Two summers ago, after forays into organic farming and yurt living, I found myself in a really cool position at the Ohio State University Agricultural Ecosystem Management Program that combined many things I was passionate about: building usable web systems, building community, and local agriculture. I was helping make changes to Local Food Systems, a website that helps connect entreprenuers with the food system (and those who run it) to help spawn new businesses based on the stream of goods and services in that system. I was working in Drupal, and helped guide user experience and user interface decisions and changes in the three months that I was there on a half-time contract.
When the end of August came, I was sad to find out that this awesome job could not become a full-time endeavor because there were no new grants for the project, and neither could my half-time contract be extended. That same week, I was contacted by an internal recruiter for Fathom, a digital marketing and analytics agency closer to where I had just moved, and began the conversation of becoming a full time web developer there.
Within a few weeks I was working for Fathom, building a lot of frontends to landing pages and microsites that were mostly used in email marketing and pay-per-click campaigns.

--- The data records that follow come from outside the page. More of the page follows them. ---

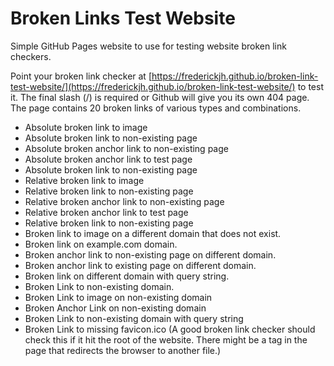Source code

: # Broken Links Test Website
Simple GitHub Pages website to use for testing website broken link checkers.

Point your broken link checker at [https://frederickjh.github.io/broken-link-test-website/](https://frederickjh.github.io/broken-link-test-website/) to test it. The final slash (/) is required or Github will give you its own 404 page.
The page contains 20 broken links of various types and combinations.

* Absolute broken link to image
* Absolute broken link to non-existing page
* Absolute broken anchor link to non-existing page
* Absolute broken anchor link to test page
* Absolute broken link to non-existing page
* Relative broken link to image
* Relative broken link to non-existing page
* Relative broken anchor link to non-existing page
* Relative broken anchor link to test page
* Relative broken link to non-existing page
* Broken link to image on a different domain that does not exist.
* Broken link on example.com domain.
* Broken anchor link to non-existing page on different domain.
* Broken anchor link to existing page on  different domain.
* Broken link on different domain with query string.
* Broken Link to non-existing domain.
* Broken Link to image on non-existing domain
* Broken Anchor Link on non-existing domain
* Broken Link to non-existing domain with query string
* Broken Link to missing favicon.ico (A good broken link checker should check this if it hit the root of the website. There might be a tag in the page that redirects the browser to another file.)

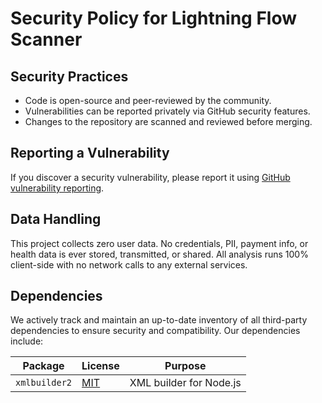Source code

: # Security Policy for Lightning Flow Scanner

## Security Practices

- Code is open-source and peer-reviewed by the community.
- Vulnerabilities can be reported privately via GitHub security features.
- Changes to the repository are scanned and reviewed before merging.

## Reporting a Vulnerability

If you discover a security vulnerability, please report it using [GitHub vulnerability reporting](https://github.com/Flow-Scanner/lightning-flow-scanner-core/security).

## Data Handling

This project collects zero user data. No credentials, PII, payment info, or health data is ever stored, transmitted, or shared. All analysis runs 100% client-side with no network calls to any external services.

## Dependencies

We actively track and maintain an up-to-date inventory of all third-party dependencies to ensure security and compatibility. Our dependencies include:

| Package       | License                                                                | Purpose                 |
| ------------- | ---------------------------------------------------------------------- | ----------------------- |
| `xmlbuilder2` | [MIT](https://github.com/oozcitak/xmlbuilder2/blob/master/LICENSE.txt) | XML builder for Node.js |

In my first few weeks at Fathom, the Twitter-sphere was abuzz about gSchool, a 6 month web development program in Denver, Colorado. I checked out the website, read a little bit about it, and thought to myself, “Wow, it’d be so great to learn web development from the pros, but who has the time to spend 6 months not earning a paycheck?” I was intrigued by Ruby and thought it would be great to learn someday, but I moved on, back to my frontends, and back to my spaghetti PHP.
During my year at Fathom, I started getting more interested in Ruby, Test Driven Development, and Agile methodology, but the work we were doing on the web development team was rigid. But we sold our products well, and we had jam-packed development schedules. There was no time to explore or implement the things I was reading about, the things that I so desperately wanted to learn.
I thought I could fit in new learning by starting a Code for America Brigade in my town, dubbed Code for Summit County, and organizing an event for the National Day of Civic Hacking locally, called HackNEO, (which brought together over 30 local developers, designers, park lovers, and community memeber to hack on park data). As I worked and organized, I realized that if I was going to continue to be a leader, my learning needed a serious turbo boost to propel me forward past the bad habits I had acquired through self-teaching and a lack of a programming mentor.
I started exploring the option of attending one of those developer bootcamps that I had heard about. I needed a time and a place to focus on learning, without interruption. I researched all of them, read what students had to say about them, and thought about applying to them. But I wasn’t sure if I could do it. I had a life at home – three months (the average of these bootcamps) was a long time away from everything that needed my attention – family, chickens, my cat, my job…
And then it all boiled down to making a pros and cons list.
An honest, hard look at the opportunity cost, as well as the ways doing this now would pay off for the rest of my career, brought me to one conclusion: Just do it.
My focus was being close to home, in Chicago or New York at the bootcamps available there, when suddenly, seemingly out of the blue, Steve Klabnik tweeted an application deadline reminder for gSchool. I had been following Steve on Twitter for a while, but hadn’t realized he was an instructor for Jumpstart Lab, the company that runs gSchool. I took another hard look at gSchool, and completed the application. I didn’t think I stood a chance.
Fast-forward to today, and here I am, writing this post in Denver, Colorado. Next week we start gSchool, the second class that gSchool will graduate, and my coding adventures will continue. I will have experienced mentors helping me understand the tough spots, pushing me to the next level, and helping me unlearn bad habits, learn a new language, and build the skills needed to bring to life the ideas that have been gnawing at me for years.
I plan to document the journey so that others may have a map to guide them.